COURSE GOALS AND OBJECTIVES:
The course will give you an understanding of some of the main, actively researched topics in astrophysics. It will give you an understanding of the frontiers, where the field is going, as well as some of the modern observational tools.
GRADING: The final grade will be based on homework (30%) and a final exam (70%). Instead of taking the final exam, a student may give a lecture on an agreed-upon topic related to the course material.
Week 1.     Stars' end
Possible ends of stellar life cycles, including white dwarfs, core collapse, and disintegration.
Week 2.     Neutron Stars
What neutron stars are, how they are formed, and their properties. Neutron star equation of state.
Week 3.     Black holes
What black holes are, how they are formed, and their properties. Schwarzschild radius, spin, charge, mass, hair.
Week 4.     Supernovae
Types, explosion mechanisms, emission properties, remnants.
Week 5.     Accretion
Gas accretion onto black holes or neutron stars. Origin of accreted gas, geometry (Bondi/disk).
Week 6.     Astrophysical particle acceleration
Relativistic outflows, their formation, and how they accelerate particles. Cosmic rays, gamma rays, high-energy neutrinos.
Week 7.     Gamma-ray bursts
History, properties, populations.
Week 8.     Afterglow emission
Week 9.     High-energy observatories
Most important observatories that detect cosmic rays, gamma rays, and high-energy neutrinos; observation principles.
Week 10.   The high-energy Universe
What has been observed, observational techniques, open questions. Cosmic rays, gamma rays, high-energy neutrinos.
Week 11.   Gravitational waves
Definition, detection, astrophysical production.
Week 12.   Compact binaries
Formation channels, properties, eccentricity.
Week 13.   Searching for gravitational waves
Search techniques, challenges.
Week 14.   Kilonovae
...and other emission from compact binary mergers.

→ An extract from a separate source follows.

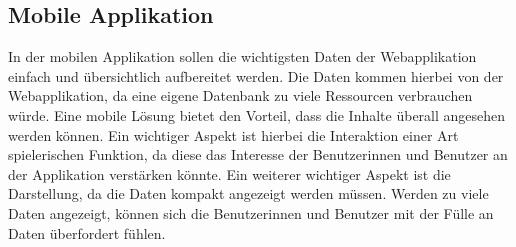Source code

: \subsection{Mobile Applikation}
In der mobilen Applikation sollen die wichtigsten Daten der Webapplikation einfach und übersichtlich aufbereitet werden. Die Daten kommen hierbei von der Webapplikation, da eine eigene Datenbank zu viele Ressourcen verbrauchen würde. Eine mobile Lösung bietet den Vorteil, dass die Inhalte überall angesehen werden können. Ein wichtiger Aspekt ist hierbei die Interaktion einer Art spielerischen Funktion, da diese das Interesse der Benutzerinnen und Benutzer an der Applikation verstärken könnte. Ein weiterer wichtiger Aspekt ist die Darstellung, da die Daten kompakt angezeigt werden müssen. Werden zu viele Daten angezeigt, können sich die Benutzerinnen und Benutzer mit der Fülle an Daten überfordert fühlen.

Week 15.   Cosmology with gravitational waves
Week 16.   Multimessenger astrophysics and open questions
DISCLAIMER: This syllabus represents the Prof. Bartos' current plans and objectives. As we go through the semester, those plans may need to change to enhance the class learning opportunity. Such changes, communicated clearly, are not unusual and should be expected.